Thursday, December 07, 2006

Justice Society of America #1 - A Review

Justice Society of America #1 - Geoff Johns - Writer, Dale Eaglesham, Art Thibert - Inker, Cover by Alex Ross, Jeromy Cox - Colors
Premise - The Justice Society is reforming. It is a little unclear to me why they supposedly broke up, but still they are reforming and putting together a new team. This team will apparently have Flash, Green Lantern and Wildcat as the mentors for the group. We start with getting a team together and introducing some new members and adding two mysteries. One is a danger to the heroes as an obscure super hero drops onto their meeting table apparently dead and Wildcat has a son.
What I Liked:
1) The characters and their personalities. In one issue we are reintroduced to Hourman II and his wife (?) Liberty Belle, Damage, the new Red Tornado (?) and a different Starman. We also see the entire team getting together in the first issue. Each one of the new characters are already given indications of their personalities. This is the way to launch a group book as opposed to JLA.
2) The art. the artwork really jumps off the page and is done so well the panels feel bigger then other comics. Eaglesham and Thibert did a great job. Colors are great also and with all these characters coloring this book must be a real chore.
3) The story itself. I'm a little lost as I'm not sure what time frame this book falls into, but in one issue we reform the JSA, start a mystery with who killed Mr. America and why that is a danger to the JSA and the mysterious son of Wildcat.
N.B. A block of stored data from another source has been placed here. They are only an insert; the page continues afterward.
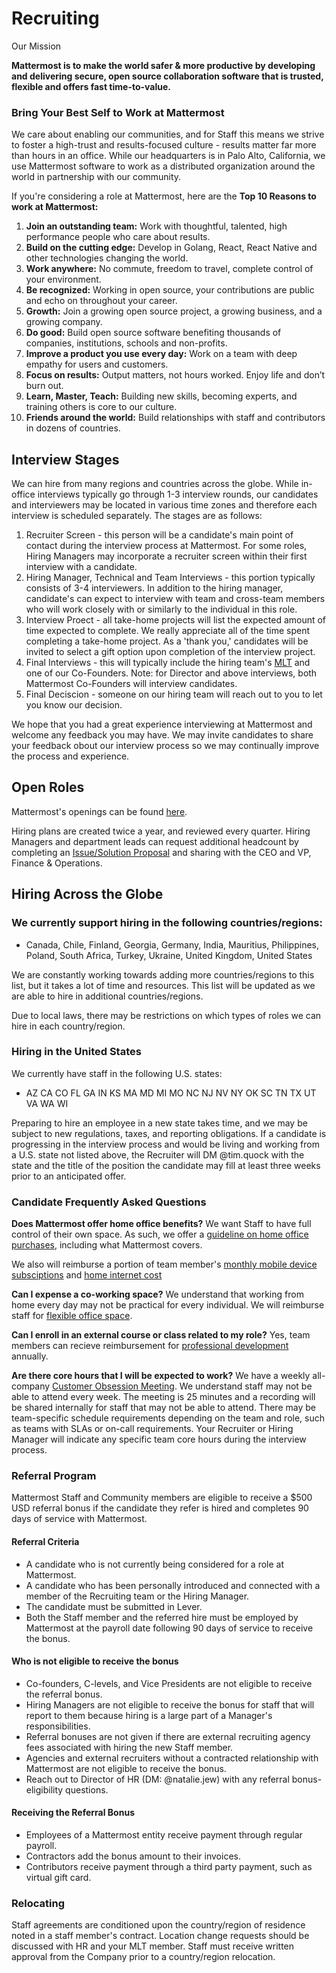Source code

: # Recruiting

Our Mission  

**Mattermost is to make the world safer & more productive by developing and delivering secure, open source collaboration software that is trusted, flexible and offers fast time-to-value.**  

### Bring Your Best Self to Work at Mattermost
We care about enabling our communities, and for Staff this means we strive to foster a high-trust and results-focused culture - results matter far more than hours in an office. While our headquarters is in Palo Alto, California, we use Mattermost software to work as a distributed organization around the world in partnership with our community. 

If you're considering a role at Mattermost, here are the **Top 10 Reasons to work at Mattermost:**
1. **Join an outstanding team:** Work with thoughtful, talented, high performance people who care about results.
2. **Build on the cutting edge:** Develop in Golang, React, React Native and other technologies changing the world.
3. **Work anywhere:** No commute, freedom to travel, complete control of your environment.
4. **Be recognized:** Working in open source, your contributions are public and echo on throughout your career.
5. **Growth:** Join a growing open source project, a growing business, and a growing company.
6. **Do good:** Build open source software benefiting thousands of companies, institutions, schools and non-profits.
7. **Improve a product you use every day:** Work on a team with deep empathy for users and customers.
8. **Focus on results:** Output matters, not hours worked. Enjoy life and don’t burn out.
9. **Learn, Master, Teach:** Building new skills, becoming experts, and training others is core to our culture.
10. **Friends around the world:** Build relationships with staff and contributors in dozens of countries.

## Interview Stages 

We can hire from many regions and countries across the globe. While in-office interviews typically go through 1-3 interview rounds, our candidates and interviewers may be located in various time zones and therefore each interview is scheduled separately. The stages are as follows:

1. Recruiter Screen - this person will be a candidate's main point of contact during the interview process at Mattermost. For some roles, Hiring Managers may incorporate a recruiter screen within their first interview with a candidate. 
2. Hiring Manager, Technical and Team Interviews - this portion typically consists of 3-4 interviewers. In addition to the hiring manager, candidate's can expect to interview with team and cross-team members who will work closely with or similarly to the individual in this role.
3. Interview Proect - all take-home projects will list the expected amount of time expected to complete. We really appreciate all of the time spent completing a take-home project. As a 'thank you,' candidates will be invited to select a gift option upon completion of the interview project. 
4. Final Interviews - this will typically include the hiring team's [MLT](https://handbook.mattermost.com/company/about-mattermost/list-of-terms#mlt) and one of our Co-Founders. Note: for Director and above interviews, both Mattermost Co-Founders will interview candidates. 
5. Final Deciscion - someone on our hiring team will reach out to you to let you know our decision. 

We hope that you had a great experience interviewing at Mattermost and welcome any feedback you may have. We may invite candidates to share your feedback obout our interview process so we may continually improve the process and experience. 

## Open Roles

Mattermost's openings can be found [here](https://mattermost.com/careers/).

Hiring plans are created twice a year, and reviewed every quarter. Hiring Managers and department leads can request additional headcount by completing an [Issue/Solution Proposal](https://handbook.mattermost.com/operations/operations/issue-solution) and sharing with the CEO and VP, Finance & Operations.

## Hiring Across the Globe

### We currently support hiring in the following countries/regions:

* Canada, Chile, Finland, Georgia, Germany, India, Mauritius, Philippines, Poland, South Africa, Turkey, Ukraine, United Kingdom, United States

We are constantly working towards adding more countries/regions to this list, but it takes a lot of time and resources. This list will be updated as we are able to hire in additional countries/regions.

Due to local laws, there may be restrictions on which types of roles we can hire in each country/region.

### Hiring in the United States

We currently have staff in the following U.S. states:

* AZ CA CO FL GA IN KS MA MD MI MO NC NJ NV NY OK SC TN TX UT VA WA WI

Preparing to hire an employee in a new state takes time, and we may be subject to new regulations, taxes, and reporting obligations. If a candidate is progressing in the interview process and would be living and working from a U.S. state not listed above, the Recruiter will DM @tim.quock with the state and the title of the position the candidate may fill at least three weeks prior to an anticipated offer.

### Candidate Frequently Asked Questions 

**Does Mattermost offer home office benefits?** 
We want Staff to have full control of their own space. As such, we offer a [guideline on home office purchases](https://handbook.mattermost.com/company/how-to-guides-for-staff/how-to-spend-company-money#home-office-guidelines), including what Mattermost covers. 

We also will reimburse a portion of team member's [monthly mobile device subsciptions](https://handbook.mattermost.com/company/how-to-guides-for-staff/how-to-spend-company-money#mobile-device-policy) and [home internet cost](https://handbook.mattermost.com/company/how-to-guides-for-staff/how-to-spend-company-money#other-expenses)

**Can I expense a co-working space?**
We understand that working from home every day may not be practical for every individual. We will reimburse staff for [flexible office space](https://handbook.mattermost.com/company/how-to-guides-for-staff/how-to-spend-company-money#other-expenses). 

**Can I enroll in an external course or class related to my role?**
Yes, team members can recieve reimbursement for [professional development](https://handbook.mattermost.com/company/how-to-guides-for-staff/how-to-spend-company-money#other-expenses) annually. 

**Are there core hours that I will be expected to work?**
We have a weekly all-company [Customer Obsession Meeting](https://handbook.mattermost.com/operations/operations/company-cadence#customer-obsession-meeting-aka-com). We understand staff may not be able to attend every week. The meeting is 25 minutes and a recording will be shared internally for staff that may not be able to attend. There may be team-specific schedule requirements depending on the team and role, such as teams with SLAs or on-call requirements. Your Recruiter or Hiring Manager will indicate any specific team core hours during the interview process. 


### Referral Program

Mattermost Staff and Community members are eligible to receive a $500 USD referral bonus if the candidate they refer is hired and completes 90 days of service with Mattermost.

#### Referral Criteria

* A candidate who is not currently being considered for a role at Mattermost.
* A candidate who has been personally introduced and connected with a member of the Recruiting team or the Hiring Manager.
* The candidate must be submitted in Lever.
* Both the Staff member and the referred hire must be employed by Mattermost at the payroll date following 90 days of service to receive the bonus.

#### Who is not eligible to receive the bonus

* Co-founders, C-levels, and Vice Presidents are not eligible to receive the referral bonus.
* Hiring Managers are not eligible to receive the bonus for staff that will report to them because hiring is a large part of a Manager's responsibilities.
* Referral bonuses are not given if there are external recruiting agency fees associated with hiring the new Staff member.
* Agencies and external recruiters without a contracted relationship with Mattermost are not eligible to receive the bonus.
* Reach out to Director of HR (DM: @natalie.jew) with any referral bonus-eligibility questions.

#### Receiving the Referral Bonus

* Employees of a Mattermost entity receive payment through regular payroll.
* Contractors add the bonus amount to their invoices.
* Contributors receive payment through a third party payment, such as virtual gift card.

### Relocating

Staff agreements are conditioned upon the country/region of residence noted in a staff member's contract. Location change requests should be discussed with HR and your MLT member. Staff must receive written approval from the Company prior to a country/region relocation.

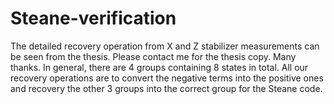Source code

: # Steane-verification

The detailed recovery operation from X and Z stabilizer measurements can be seen from the thesis. Please contact me for the thesis copy. Many thanks.
In general, there are 4 groups containing 8 states in total. All our recovery operations are to convert the negative terms into the positive ones and recovery the other 3 groups into the correct group for the Steane code.
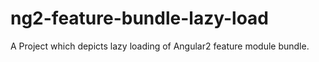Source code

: # ng2-feature-bundle-lazy-load
A Project which depicts lazy loading of Angular2 feature module bundle.
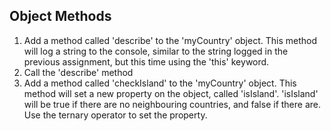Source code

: ## Object Methods
1. Add a method called 'describe' to the 'myCountry' object. This method
will log a string to the console, similar to the string logged in the previous
assignment, but this time using the 'this' keyword.
2. Call the 'describe' method
3. Add a method called 'checkIsland' to the 'myCountry' object. This
method will set a new property on the object, called 'isIsland'.
'isIsland' will be true if there are no neighbouring countries, and false if
there are. Use the ternary operator to set the property.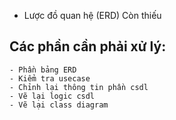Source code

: - Lược đồ quan hệ (ERD) Còn thiếu
## Các phần cần phải xử lý:
	- Phần bảng ERD
	- Kiểm tra usecase
	- Chỉnh lại thông tin phần csdl
	- Vẽ lại logic csdl
	- Vẽ lại class diagram

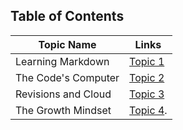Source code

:## Table of Contents
Topic Name | Links
---------- | -----
Learning Markdown  | [Topic 1](https://aseel-banna.github.io/reading-notes/)
The Code's Computer | [Topic 2](https://aseel-banna.github.io/reading-notes/)
Revisions and Cloud | [Topic 3](https://aseel-banna.github.io/reading-notes/)
The Growth Mindset | [Topic 4](https://aseel-banna.github.io/reading-notes/).
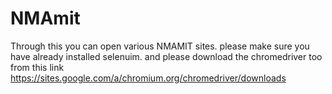 # NMAmit
Through this you can open various NMAMIT sites.
please make sure you have already installed selenuim.
and please download the chromedriver too from this link
https://sites.google.com/a/chromium.org/chromedriver/downloads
They keep trying to build a Wildcat legacy, hopefully it will work better then the female Wildcat.
What I Didn't Like:
1) Making this a new #1. I get tired of that and there was no real reason in my mind (other then the obvious) to start this book over, especially since Johns is still the writer and has been the main writer on this book forever.
Grade A


  1. My guess would be that they made it a new #1 because they are hoping to draw in new readers. People are probably more inclined to try a first issue than to jump into the middle of an ongoing series.